ABSTRACT
The results of a series of combustion tube tests conducted with a medium gravity crude oil from the Esperson Dome Field, Texas, are described in this paper. The effects of water/oxygen ratios (WO2R), ranging from 0 to 10 bbl/Mcf, on residual oil saturation in the burned zone, fuel and oxygen requirements, and rates of combustion/steam fronts advance were determined.
The results show that up to 7% residual oil saturation (based on pore volume) remains in the burned zone at the highest WO2R studied. Thus, one of the main benefits of wet combustion, viz., reduced fuel/O2 consumption, must be balanced against the reduction in displaced oil.

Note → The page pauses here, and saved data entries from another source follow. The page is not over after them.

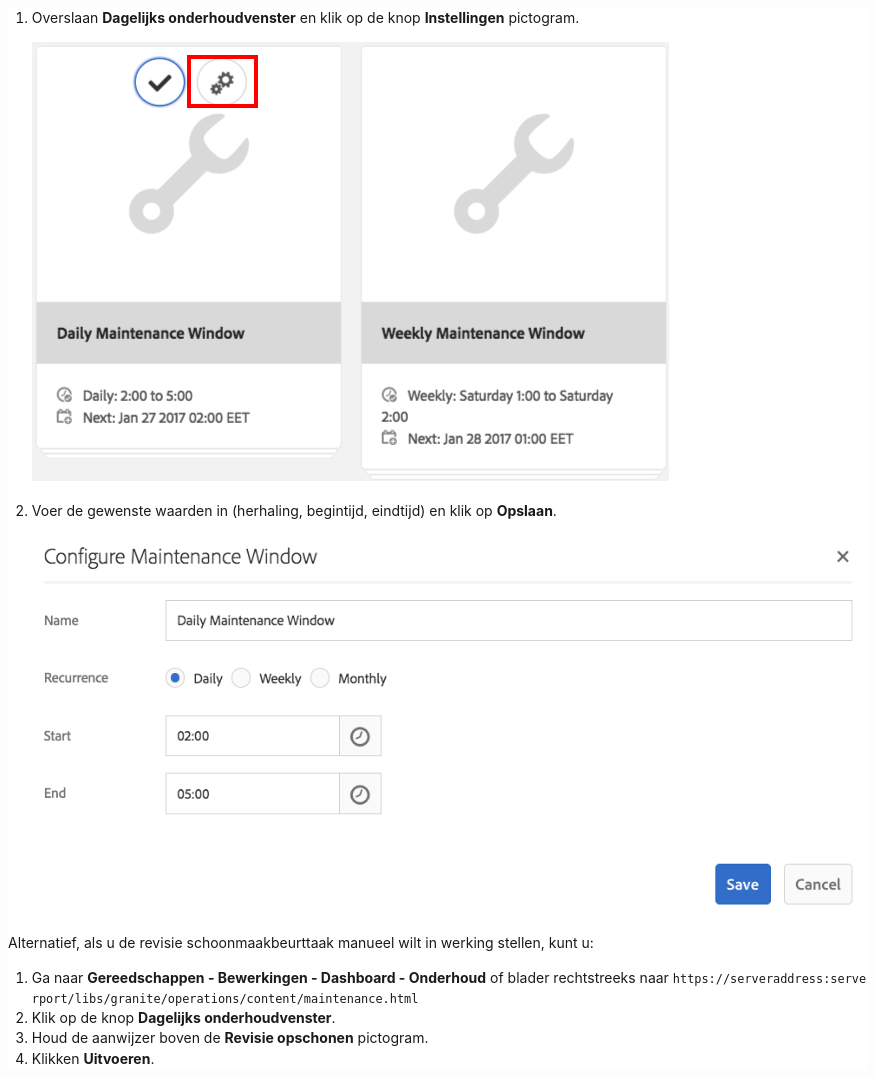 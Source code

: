 1. Overslaan **Dagelijks onderhoudvenster** en klik op de knop **Instellingen** pictogram.

   ![chlimage_1-91](assets/chlimage_1-91.png)

1. Voer de gewenste waarden in (herhaling, begintijd, eindtijd) en klik op **Opslaan**.

   ![chlimage_1-92](assets/chlimage_1-92.png)

Alternatief, als u de revisie schoonmaakbeurttaak manueel wilt in werking stellen, kunt u:

1. Ga naar **Gereedschappen - Bewerkingen - Dashboard - Onderhoud** of blader rechtstreeks naar `https://serveraddress:serverport/libs/granite/operations/content/maintenance.html`
1. Klik op de knop **Dagelijks onderhoudvenster**.
1. Houd de aanwijzer boven de **Revisie opschonen** pictogram.
1. Klikken **Uitvoeren**.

Normal wet combustion occurs at WO2R's up to 2.5 bbl/Mcf, and the steam zone ahead of the combustion front continues to grow with increasing WO2R. Oil production is accelerated and the oxygen/produced oil ratio decreases. A transition zone of constant fuel and oxygen requirements is observed as the combustion process changes from normal wet to superwet. This is the first time such data are reported for fireflooding of a medium gravity oil with oxygen. At high WO2R's, superwet combustion occurs, characterized by combustion at steam temperature.
An analytical heat transfer model successfully matches the experimental results. It predicts the minimum and maximum WO2R's for normal wet combustion. Below the minimum WO2R, the model suggests no significant growth of the steam zone. The model should be useful for estimating WO2R's in field projects.